Among conspiracy theorists the Nine Unknown is often cited as one of the oldest and most powerful secret societies in the world. Unusually for the conspiracy subculture, the image of the group is largely though not entirely benign. Theosophists also believe the Nine to be a real organization that is working for the good of the world.
Some modern Indian scientists such as Jagdish Chandra Bose were said to believe in or even to be members of the Nine although documentation on this issue is predictably scant. Believers in the Nine also point to the mysterious Delhi iron pillar, which is said[Please name specific person or group] to have been constructed at a time before the technology to create it existed in common circulation. However, this is disputed by other scholars and researchers.
The nine books
Each of the Nine is supposedly responsible for guarding and improving a single book. These books each deal with a different branch of potentially hazardous knowledge. Traditionally, the books are said to cover the following subjects:
Propaganda and Psychological warfare.
Physiology, including instructions on how to perform the "touch of death." One account has Judo being a product of material leaked from this book.
Microbiology, and, according to more recent speculation, Biotechnology. In some versions of the myth, the waters of the Ganges are purified with special microbes designed by the Nine and released into the river at a secret base in the Himalayas.

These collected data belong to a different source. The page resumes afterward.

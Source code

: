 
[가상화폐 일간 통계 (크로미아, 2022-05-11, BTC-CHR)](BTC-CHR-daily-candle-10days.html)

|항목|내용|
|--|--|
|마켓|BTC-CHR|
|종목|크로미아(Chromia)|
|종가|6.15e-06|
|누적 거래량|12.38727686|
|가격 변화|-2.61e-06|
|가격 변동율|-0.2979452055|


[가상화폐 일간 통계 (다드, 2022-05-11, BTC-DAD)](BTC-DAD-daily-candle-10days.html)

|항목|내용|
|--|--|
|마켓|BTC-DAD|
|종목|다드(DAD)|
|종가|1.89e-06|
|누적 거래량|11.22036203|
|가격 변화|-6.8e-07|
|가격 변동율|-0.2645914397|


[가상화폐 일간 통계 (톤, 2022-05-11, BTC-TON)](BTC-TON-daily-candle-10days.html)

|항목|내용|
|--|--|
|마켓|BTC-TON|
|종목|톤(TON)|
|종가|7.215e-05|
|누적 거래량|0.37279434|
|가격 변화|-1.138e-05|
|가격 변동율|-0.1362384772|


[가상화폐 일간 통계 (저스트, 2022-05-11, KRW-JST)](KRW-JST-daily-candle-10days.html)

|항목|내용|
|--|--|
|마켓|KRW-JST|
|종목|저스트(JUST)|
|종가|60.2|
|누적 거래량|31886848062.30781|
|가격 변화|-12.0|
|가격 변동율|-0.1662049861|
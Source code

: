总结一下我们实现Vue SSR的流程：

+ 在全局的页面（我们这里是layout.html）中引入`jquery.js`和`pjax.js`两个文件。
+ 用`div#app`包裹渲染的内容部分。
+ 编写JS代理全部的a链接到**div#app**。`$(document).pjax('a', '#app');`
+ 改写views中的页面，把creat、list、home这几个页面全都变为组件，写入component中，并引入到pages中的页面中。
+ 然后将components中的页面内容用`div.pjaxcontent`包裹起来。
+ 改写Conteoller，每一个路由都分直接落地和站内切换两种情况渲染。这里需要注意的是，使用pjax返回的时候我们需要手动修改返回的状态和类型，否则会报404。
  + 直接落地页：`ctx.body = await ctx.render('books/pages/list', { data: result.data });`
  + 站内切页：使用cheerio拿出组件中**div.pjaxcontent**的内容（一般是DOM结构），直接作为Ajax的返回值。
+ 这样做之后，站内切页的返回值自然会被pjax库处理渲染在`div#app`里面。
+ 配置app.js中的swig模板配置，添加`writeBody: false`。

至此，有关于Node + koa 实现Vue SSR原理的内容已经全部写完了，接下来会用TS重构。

Alchemy, including the transmutation of metals. In India, there is a persistent rumor that during times of drought or other natural disasters temples and religious organizations receive large quantities of gold from an unknown source. The mystery is further deepened with the fact that the sheer quantity of gold throughout the country in temples and with kings cannot be properly accounted for, seeing that India has only ever had one gold mine.
Communication, including intercourse with extraterrestrials.
Gravitation. Book 6 is said[Please name specific person or group] to contain the instructions necessary to build a Vimana, sometimes referred to as the "ancient UFOs of India."
Cosmology
Light
Sociology, including rules concerning the evolution of societies and how to predict their downfall.
The Nine in popular culture
Edward Bulwer-Lytton (of "It was a dark and stormy night" fame) wrote a parody of the Nine Unknown Men that many, including perhaps Madame Blavatsky, took as fact.
The society is mentioned several times in the Illuminatus Trilogy and is a resource card in the Illuminati card game.
The Nine are also mentioned in the videogame The Elder Scrolls IV: Oblivion as 'The Nine Divines'.